What the task asks =
Images within the entries are to be omitted; the remainder must be reproduced exactly.

Data to use =
BEGIN

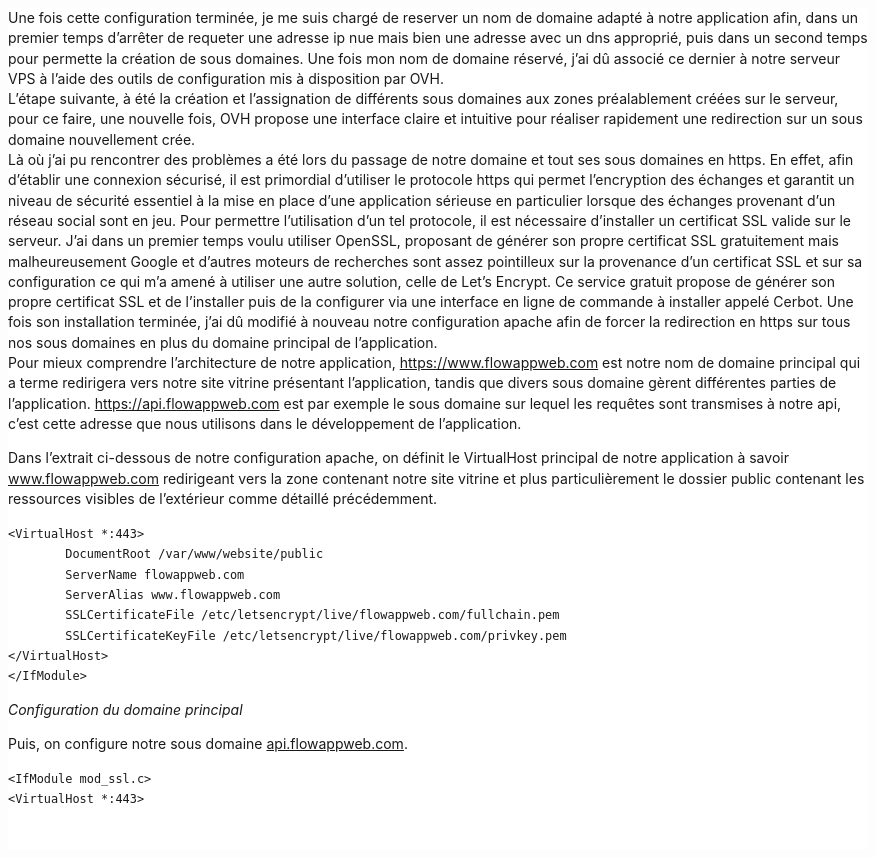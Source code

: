 Une fois cette configuration terminée, je me suis chargé de reserver un nom de domaine adapté à notre application afin, dans un premier temps d’arrêter de requeter une adresse ip nue mais bien une adresse avec un dns approprié, puis dans un second temps pour permette la création de sous domaines. Une fois mon nom de domaine réservé, j’ai dû associé ce dernier à notre serveur VPS à l’aide des outils de configuration mis à disposition par OVH.<br>
L’étape suivante, à été la création et l’assignation de différents sous domaines aux zones préalablement créées sur le serveur, pour ce faire, une nouvelle fois, OVH propose une interface claire et intuitive pour réaliser rapidement une redirection sur un sous domaine nouvellement crée.<br>
Là où j’ai pu rencontrer des problèmes a été lors du passage de notre domaine et tout ses sous domaines en https. En effet, afin d’établir une connexion sécurisé, il est primordial d’utiliser le protocole https qui permet l’encryption des échanges et garantit un niveau de sécurité essentiel à la mise en place d’une application sérieuse en particulier lorsque des échanges provenant d’un réseau social sont en jeu. Pour permettre l’utilisation d’un tel protocole, il est nécessaire d’installer un certificat SSL valide sur le serveur. J’ai dans un premier temps voulu utiliser OpenSSL, proposant de générer son propre certificat SSL gratuitement mais malheureusement Google et d’autres moteurs de recherches sont assez pointilleux sur la provenance d’un certificat SSL et sur sa configuration ce qui m’a amené à utiliser une autre solution, celle de Let’s Encrypt. Ce service gratuit propose de générer son propre certificat SSL et de l’installer puis de la configurer via une interface en ligne de commande à installer appelé Cerbot. Une fois son installation terminée, j’ai dû modifié à nouveau notre configuration apache afin de forcer la redirection en https sur tous nos sous domaines en plus du domaine principal de l’application.<br>
Pour mieux comprendre l’architecture de notre application, <a href="https://www.flowappweb.com">https://www.flowappweb.com</a> est notre nom de domaine principal qui a terme redirigera vers notre site vitrine présentant l’application, tandis que divers sous domaine gèrent différentes parties de l’application. <a href="https://api.flowappweb.com">https://api.flowappweb.com</a> est par exemple le sous domaine sur lequel les requêtes sont transmises à notre api, c’est cette adresse que nous utilisons dans le développement de l’application.</p>
<p>Dans l’extrait ci-dessous de notre configuration apache, on définit le VirtualHost principal de notre application à savoir <a href="http://www.flowappweb.com">www.flowappweb.com</a> redirigeant vers la zone contenant notre site vitrine et plus particulièrement le dossier public contenant les ressources visibles de l’extérieur comme détaillé précédemment.</p>
<pre class=" language-ruby"><code class="prism  language-ruby"><span class="token operator">&lt;</span><span class="token constant">VirtualHost</span> <span class="token operator">*</span><span class="token punctuation">:</span><span class="token number">443</span><span class="token operator">&gt;</span>
        <span class="token constant">DocumentRoot</span> <span class="token operator">/</span>var<span class="token operator">/</span>www<span class="token operator">/</span>website<span class="token operator">/</span>public
        <span class="token constant">ServerName</span> flowappweb<span class="token punctuation">.</span>com
        <span class="token constant">ServerAlias</span> www<span class="token punctuation">.</span>flowappweb<span class="token punctuation">.</span>com
        <span class="token constant">SSLCertificateFile</span> <span class="token operator">/</span>etc<span class="token operator">/</span>letsencrypt<span class="token operator">/</span>live<span class="token operator">/</span>flowappweb<span class="token punctuation">.</span>com<span class="token operator">/</span>fullchain<span class="token punctuation">.</span>pem
        <span class="token constant">SSLCertificateKeyFile</span> <span class="token operator">/</span>etc<span class="token operator">/</span>letsencrypt<span class="token operator">/</span>live<span class="token operator">/</span>flowappweb<span class="token punctuation">.</span>com<span class="token operator">/</span>privkey<span class="token punctuation">.</span>pem
<span class="token operator">&lt;</span><span class="token operator">/</span><span class="token constant">VirtualHost</span><span class="token operator">&gt;</span>
<span class="token operator">&lt;</span><span class="token operator">/</span><span class="token constant">IfModule</span><span class="token operator">&gt;</span>
</code></pre>
<p><em>Configuration du domaine principal</em></p>
<p>Puis, on configure notre sous domaine <a href="http://api.flowappweb.com">api.flowappweb.com</a>.</p>
<pre class=" language-ruby"><code class="prism  language-ruby"><span class="token operator">&lt;</span><span class="token constant">IfModule</span> mod_ssl<span class="token punctuation">.</span>c<span class="token operator">&gt;</span>
<span class="token operator">&lt;</span><span class="token constant">VirtualHost</span> <span class="token operator">*</span><span class="token punctuation">:</span><span class="token number">443</span><span class="token operator">&gt;</span>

END

Solution to the exercise =
Source code

: Une fois cette configuration terminée, je me suis chargé de reserver un nom de domaine adapté à notre application afin, dans un premier temps d’arrêter de requeter une adresse ip nue mais bien une adresse avec un dns approprié, puis dans un second temps pour permette la création de sous domaines. Une fois mon nom de domaine réservé, j’ai dû associé ce dernier à notre serveur VPS à l’aide des outils de configuration mis à disposition par OVH.<br>
L’étape suivante, à été la création et l’assignation de différents sous domaines aux zones préalablement créées sur le serveur, pour ce faire, une nouvelle fois, OVH propose une interface claire et intuitive pour réaliser rapidement une redirection sur un sous domaine nouvellement crée.<br>
Là où j’ai pu rencontrer des problèmes a été lors du passage de notre domaine et tout ses sous domaines en https. En effet, afin d’établir une connexion sécurisé, il est primordial d’utiliser le protocole https qui permet l’encryption des échanges et garantit un niveau de sécurité essentiel à la mise en place d’une application sérieuse en particulier lorsque des échanges provenant d’un réseau social sont en jeu. Pour permettre l’utilisation d’un tel protocole, il est nécessaire d’installer un certificat SSL valide sur le serveur. J’ai dans un premier temps voulu utiliser OpenSSL, proposant de générer son propre certificat SSL gratuitement mais malheureusement Google et d’autres moteurs de recherches sont assez pointilleux sur la provenance d’un certificat SSL et sur sa configuration ce qui m’a amené à utiliser une autre solution, celle de Let’s Encrypt. Ce service gratuit propose de générer son propre certificat SSL et de l’installer puis de la configurer via une interface en ligne de commande à installer appelé Cerbot. Une fois son installation terminée, j’ai dû modifié à nouveau notre configuration apache afin de forcer la redirection en https sur tous nos sous domaines en plus du domaine principal de l’application.<br>
Pour mieux comprendre l’architecture de notre application, <a href="https://www.flowappweb.com">https://www.flowappweb.com</a> est notre nom de domaine principal qui a terme redirigera vers notre site vitrine présentant l’application, tandis que divers sous domaine gèrent différentes parties de l’application. <a href="https://api.flowappweb.com">https://api.flowappweb.com</a> est par exemple le sous domaine sur lequel les requêtes sont transmises à notre api, c’est cette adresse que nous utilisons dans le développement de l’application.</p>
<p>Dans l’extrait ci-dessous de notre configuration apache, on définit le VirtualHost principal de notre application à savoir <a href="http://www.flowappweb.com">www.flowappweb.com</a> redirigeant vers la zone contenant notre site vitrine et plus particulièrement le dossier public contenant les ressources visibles de l’extérieur comme détaillé précédemment.</p>
<pre class=" language-ruby"><code class="prism  language-ruby"><span class="token operator">&lt;</span><span class="token constant">VirtualHost</span> <span class="token operator">*</span><span class="token punctuation">:</span><span class="token number">443</span><span class="token operator">&gt;</span>
        <span class="token constant">DocumentRoot</span> <span class="token operator">/</span>var<span class="token operator">/</span>www<span class="token operator">/</span>website<span class="token operator">/</span>public
        <span class="token constant">ServerName</span> flowappweb<span class="token punctuation">.</span>com
        <span class="token constant">ServerAlias</span> www<span class="token punctuation">.</span>flowappweb<span class="token punctuation">.</span>com
        <span class="token constant">SSLCertificateFile</span> <span class="token operator">/</span>etc<span class="token operator">/</span>letsencrypt<span class="token operator">/</span>live<span class="token operator">/</span>flowappweb<span class="token punctuation">.</span>com<span class="token operator">/</span>fullchain<span class="token punctuation">.</span>pem
        <span class="token constant">SSLCertificateKeyFile</span> <span class="token operator">/</span>etc<span class="token operator">/</span>letsencrypt<span class="token operator">/</span>live<span class="token operator">/</span>flowappweb<span class="token punctuation">.</span>com<span class="token operator">/</span>privkey<span class="token punctuation">.</span>pem
<span class="token operator">&lt;</span><span class="token operator">/</span><span class="token constant">VirtualHost</span><span class="token operator">&gt;</span>
<span class="token operator">&lt;</span><span class="token operator">/</span><span class="token constant">IfModule</span><span class="token operator">&gt;</span>
</code></pre>
<p><em>Configuration du domaine principal</em></p>
<p>Puis, on configure notre sous domaine <a href="http://api.flowappweb.com">api.flowappweb.com</a>.</p>
<pre class=" language-ruby"><code class="prism  language-ruby"><span class="token operator">&lt;</span><span class="token constant">IfModule</span> mod_ssl<span class="token punctuation">.</span>c<span class="token operator">&gt;</span>
<span class="token operator">&lt;</span><span class="token constant">VirtualHost</span> <span class="token operator">*</span><span class="token punctuation">:</span><span class="token number">443</span><span class="token operator">&gt;</span>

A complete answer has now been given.